__What you need to do__
The expected output is each line in the data below that includes the string "estimated".

__Data__
= Beginning of Section =
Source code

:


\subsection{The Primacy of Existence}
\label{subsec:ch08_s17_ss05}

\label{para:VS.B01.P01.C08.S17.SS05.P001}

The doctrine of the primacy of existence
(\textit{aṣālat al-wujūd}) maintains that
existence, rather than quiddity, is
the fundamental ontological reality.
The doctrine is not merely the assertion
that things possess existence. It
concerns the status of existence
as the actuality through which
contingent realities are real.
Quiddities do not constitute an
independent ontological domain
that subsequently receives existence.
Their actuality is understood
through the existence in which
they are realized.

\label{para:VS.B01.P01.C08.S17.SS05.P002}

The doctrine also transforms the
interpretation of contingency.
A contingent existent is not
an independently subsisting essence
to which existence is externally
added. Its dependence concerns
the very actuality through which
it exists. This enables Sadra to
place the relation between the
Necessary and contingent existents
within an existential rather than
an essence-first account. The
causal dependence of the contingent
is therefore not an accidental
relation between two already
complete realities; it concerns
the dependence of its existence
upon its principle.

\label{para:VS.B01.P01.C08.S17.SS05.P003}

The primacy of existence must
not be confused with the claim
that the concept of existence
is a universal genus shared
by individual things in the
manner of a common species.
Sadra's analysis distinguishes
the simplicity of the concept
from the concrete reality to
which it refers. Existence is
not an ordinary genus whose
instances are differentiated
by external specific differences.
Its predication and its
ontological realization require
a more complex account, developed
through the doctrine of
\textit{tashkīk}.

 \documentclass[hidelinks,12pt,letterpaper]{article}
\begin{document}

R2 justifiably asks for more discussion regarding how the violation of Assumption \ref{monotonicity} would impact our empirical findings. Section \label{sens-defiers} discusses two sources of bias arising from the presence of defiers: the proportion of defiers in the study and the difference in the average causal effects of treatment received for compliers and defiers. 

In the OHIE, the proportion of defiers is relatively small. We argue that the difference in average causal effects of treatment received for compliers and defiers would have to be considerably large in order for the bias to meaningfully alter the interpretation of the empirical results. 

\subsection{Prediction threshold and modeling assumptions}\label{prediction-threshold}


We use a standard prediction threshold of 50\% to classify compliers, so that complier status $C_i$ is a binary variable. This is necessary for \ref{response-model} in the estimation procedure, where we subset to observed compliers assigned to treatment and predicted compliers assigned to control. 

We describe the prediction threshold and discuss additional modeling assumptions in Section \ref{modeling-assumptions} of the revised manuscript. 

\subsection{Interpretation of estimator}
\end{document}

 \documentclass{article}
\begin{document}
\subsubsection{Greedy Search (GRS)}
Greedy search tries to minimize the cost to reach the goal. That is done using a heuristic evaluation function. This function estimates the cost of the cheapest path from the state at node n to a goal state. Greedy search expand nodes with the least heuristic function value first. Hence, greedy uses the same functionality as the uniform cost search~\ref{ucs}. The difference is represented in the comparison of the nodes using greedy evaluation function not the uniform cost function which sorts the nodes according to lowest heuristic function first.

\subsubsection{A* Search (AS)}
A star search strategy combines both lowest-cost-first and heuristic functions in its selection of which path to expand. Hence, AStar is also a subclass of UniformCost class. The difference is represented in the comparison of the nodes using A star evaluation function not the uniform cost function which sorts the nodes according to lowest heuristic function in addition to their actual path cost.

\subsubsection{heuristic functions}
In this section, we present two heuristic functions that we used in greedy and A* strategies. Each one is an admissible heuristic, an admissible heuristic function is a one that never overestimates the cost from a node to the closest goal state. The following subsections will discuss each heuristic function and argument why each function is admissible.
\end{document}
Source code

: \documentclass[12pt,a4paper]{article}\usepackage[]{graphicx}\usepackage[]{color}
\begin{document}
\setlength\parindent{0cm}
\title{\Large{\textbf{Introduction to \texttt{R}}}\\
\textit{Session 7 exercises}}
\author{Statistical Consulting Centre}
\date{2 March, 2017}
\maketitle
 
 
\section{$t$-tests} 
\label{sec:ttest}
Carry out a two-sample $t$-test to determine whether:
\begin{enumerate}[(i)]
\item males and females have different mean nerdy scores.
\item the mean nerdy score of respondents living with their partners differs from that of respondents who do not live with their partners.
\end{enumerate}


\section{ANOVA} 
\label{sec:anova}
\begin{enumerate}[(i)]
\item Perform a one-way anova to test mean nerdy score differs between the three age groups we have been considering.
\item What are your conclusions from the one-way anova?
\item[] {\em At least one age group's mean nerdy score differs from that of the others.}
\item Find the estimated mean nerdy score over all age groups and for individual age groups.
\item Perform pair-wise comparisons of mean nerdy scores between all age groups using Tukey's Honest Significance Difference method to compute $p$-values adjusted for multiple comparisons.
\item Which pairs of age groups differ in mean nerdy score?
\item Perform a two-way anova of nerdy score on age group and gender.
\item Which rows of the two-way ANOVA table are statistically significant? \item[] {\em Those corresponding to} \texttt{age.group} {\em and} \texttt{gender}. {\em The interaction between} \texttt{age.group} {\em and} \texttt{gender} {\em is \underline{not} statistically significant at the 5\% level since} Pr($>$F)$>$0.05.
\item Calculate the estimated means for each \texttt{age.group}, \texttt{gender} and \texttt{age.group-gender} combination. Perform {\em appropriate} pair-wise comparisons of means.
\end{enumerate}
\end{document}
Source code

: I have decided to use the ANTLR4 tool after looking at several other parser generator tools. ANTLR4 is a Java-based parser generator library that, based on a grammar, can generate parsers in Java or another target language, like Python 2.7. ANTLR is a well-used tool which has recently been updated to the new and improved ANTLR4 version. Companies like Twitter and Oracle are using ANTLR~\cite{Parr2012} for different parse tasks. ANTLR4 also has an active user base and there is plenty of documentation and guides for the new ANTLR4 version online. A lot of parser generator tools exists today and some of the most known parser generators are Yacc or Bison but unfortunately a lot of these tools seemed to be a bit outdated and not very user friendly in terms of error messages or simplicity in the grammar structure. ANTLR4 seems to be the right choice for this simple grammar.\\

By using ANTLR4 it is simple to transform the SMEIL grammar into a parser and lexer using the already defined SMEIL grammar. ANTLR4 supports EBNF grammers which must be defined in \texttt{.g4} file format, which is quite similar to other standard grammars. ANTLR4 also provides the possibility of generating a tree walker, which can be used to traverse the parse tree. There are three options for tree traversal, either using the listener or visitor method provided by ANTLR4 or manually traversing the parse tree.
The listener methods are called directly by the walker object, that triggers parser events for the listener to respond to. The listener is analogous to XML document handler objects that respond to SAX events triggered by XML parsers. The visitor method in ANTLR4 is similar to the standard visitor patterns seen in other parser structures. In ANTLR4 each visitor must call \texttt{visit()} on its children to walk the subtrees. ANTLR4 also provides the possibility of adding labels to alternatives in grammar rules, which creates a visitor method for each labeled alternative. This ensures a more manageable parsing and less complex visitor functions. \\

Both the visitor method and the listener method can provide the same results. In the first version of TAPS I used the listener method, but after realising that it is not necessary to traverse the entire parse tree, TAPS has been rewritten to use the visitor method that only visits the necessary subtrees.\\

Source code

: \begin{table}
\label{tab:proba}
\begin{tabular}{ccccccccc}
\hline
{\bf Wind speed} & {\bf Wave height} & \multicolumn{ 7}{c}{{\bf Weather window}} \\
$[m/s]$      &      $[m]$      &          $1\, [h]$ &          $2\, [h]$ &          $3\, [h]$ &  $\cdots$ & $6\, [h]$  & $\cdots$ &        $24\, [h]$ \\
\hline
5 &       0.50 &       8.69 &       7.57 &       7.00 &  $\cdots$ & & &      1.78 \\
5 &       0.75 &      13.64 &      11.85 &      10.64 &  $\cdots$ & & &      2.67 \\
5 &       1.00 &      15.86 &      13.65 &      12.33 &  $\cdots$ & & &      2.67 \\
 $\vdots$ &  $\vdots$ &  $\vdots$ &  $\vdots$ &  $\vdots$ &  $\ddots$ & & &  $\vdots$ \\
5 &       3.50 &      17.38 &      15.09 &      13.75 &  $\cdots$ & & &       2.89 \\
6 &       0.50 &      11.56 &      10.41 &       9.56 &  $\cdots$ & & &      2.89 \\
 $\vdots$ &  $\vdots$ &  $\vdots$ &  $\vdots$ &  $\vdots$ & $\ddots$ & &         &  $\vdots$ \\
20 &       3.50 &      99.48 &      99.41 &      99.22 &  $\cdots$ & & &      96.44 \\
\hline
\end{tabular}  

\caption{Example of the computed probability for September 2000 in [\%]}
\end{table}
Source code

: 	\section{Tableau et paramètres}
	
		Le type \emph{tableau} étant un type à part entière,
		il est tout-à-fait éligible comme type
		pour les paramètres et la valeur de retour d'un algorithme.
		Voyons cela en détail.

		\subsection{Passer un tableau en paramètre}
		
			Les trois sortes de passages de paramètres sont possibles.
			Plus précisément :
= End of Section =
__Exercise solution__
\item Find the estimated mean nerdy score over all age groups and for individual age groups.
\item Calculate the estimated means for each \texttt{age.group}, \texttt{gender} and \texttt{age.group-gender} combination. Perform {\em appropriate} pair-wise comparisons of means.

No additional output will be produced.